*To do*. Count up the lines in the listing below that hold "occurs", and answer with the total alone.

*Input*.
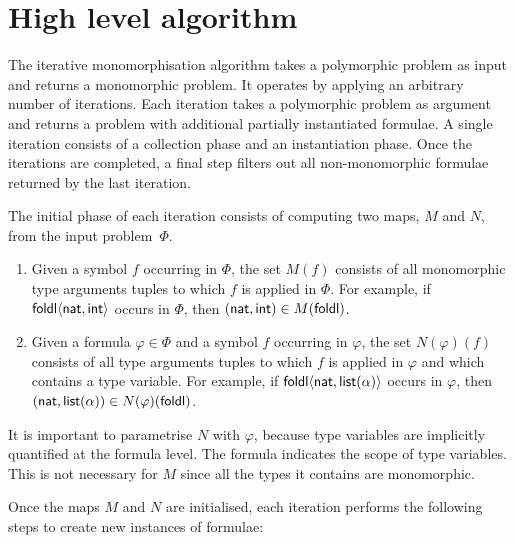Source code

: \documentclass[runningheads]{llncs}
\begin{document}

\section{High level algorithm}
\label{sec:high level-algorithm}

The iterative monomorphisation algorithm takes a polymorphic problem as input and returns a monomorphic problem. It operates by applying an arbitrary number of iterations. Each iteration takes a polymorphic problem as argument and returns a problem with additional partially instantiated formulae. A single iteration consists of a collection phase and an instantiation phase. Once the iterations are completed, a final step filters out all non-monomorphic formulae returned by the last iteration.

The initial phase of each iteration consists of computing two maps, \(M\) and \(N\), from the input problem~$\Phi$.
%
\begin{enumerate}
\item[\labelitemi] Given a symbol \(f\) occurring in \(\Phi\), the set \(M(f)\) consists of all monomorphic type arguments tuples to which \(f\) is applied in \(\Phi\). For example, if \(\textsf{foldl}\langle \textsf{nat}, \textsf{int}\rangle\) occurs in \(\Phi\), then \((\textsf{nat}, \textsf{int}) \in M(\textsf{foldl}) \).

\smallskip

\item[\labelitemi] Given a formula \(\varphi \in \Phi\) and a symbol \(f\) occurring in \(\varphi\), the set \(N(\varphi)(f)\) consists of all type arguments tuples to which \(f\) is applied in \(\varphi\) and which contains a type variable. For example, if \(\textsf{foldl}\langle \textsf{nat}, \textsf{list}(\alpha)\rangle\) occurs in \(\varphi\), then \((\textsf{nat}, \textsf{list}(\alpha)) \in N(\varphi)(\textsf{foldl}) \).
\end{enumerate}

It is important to parametrise \(N\) with \(\varphi\), because type variables are implicitly quantified at the formula level. The formula indicates the scope of type variables. This is not necessary for \(M\) since all the types it contains are monomorphic.

Once the maps \(M\) and \(N\) are initialised, each iteration performs the following steps to create new instances of formulae:
\end{document}
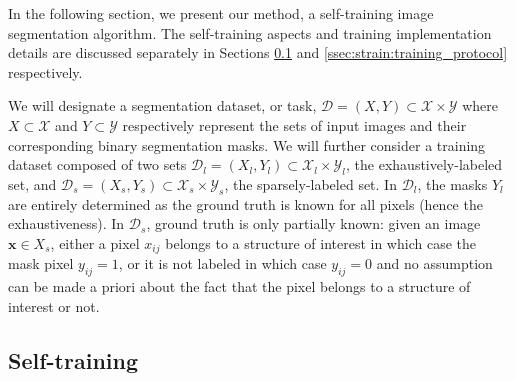 In the following section, we present our method, a self-training image segmentation algorithm. The self-training aspects and training implementation details are discussed separately in Sections \ref{ssec:strain:self_training} and \ref{ssec:strain:training_protocol} respectively.

We will designate a segmentation dataset, or task, $\mathcal{D} = \left(X, Y\right) \subset \mathcal{X} \times \mathcal{Y}$ where $X \subset \mathcal{X}$ and $Y \subset \mathcal{Y}$ respectively represent the sets of input images and their corresponding binary segmentation masks. We will further consider a training dataset composed of two sets $\mathcal{D}_l = \left(X_l, Y_l\right) \subset \mathcal{X}_l \times \mathcal{Y}_l$, the exhaustively-labeled set, and $\mathcal{D}_s = \left(X_s, Y_s\right) \subset \mathcal{X}_s \times \mathcal{Y}_s$, the sparsely-labeled set. In $\mathcal{D}_l$, the masks $Y_l$ are entirely determined as the ground truth is known for all pixels (hence the exhaustiveness). In $\mathcal{D}_s$, ground truth is only partially known: given an image $\mathbf{x} \in X_s$, either a pixel $x_{ij}$ belongs to a structure of interest in which case the mask pixel $y_{ij} = 1$, or it is not labeled in which case $y_{ij} = 0$ and no assumption can be made a priori about the fact that the pixel belongs to a structure of interest or not. 

\subsection{Self-training}
\label{ssec:strain:self_training}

*Solution below*. 2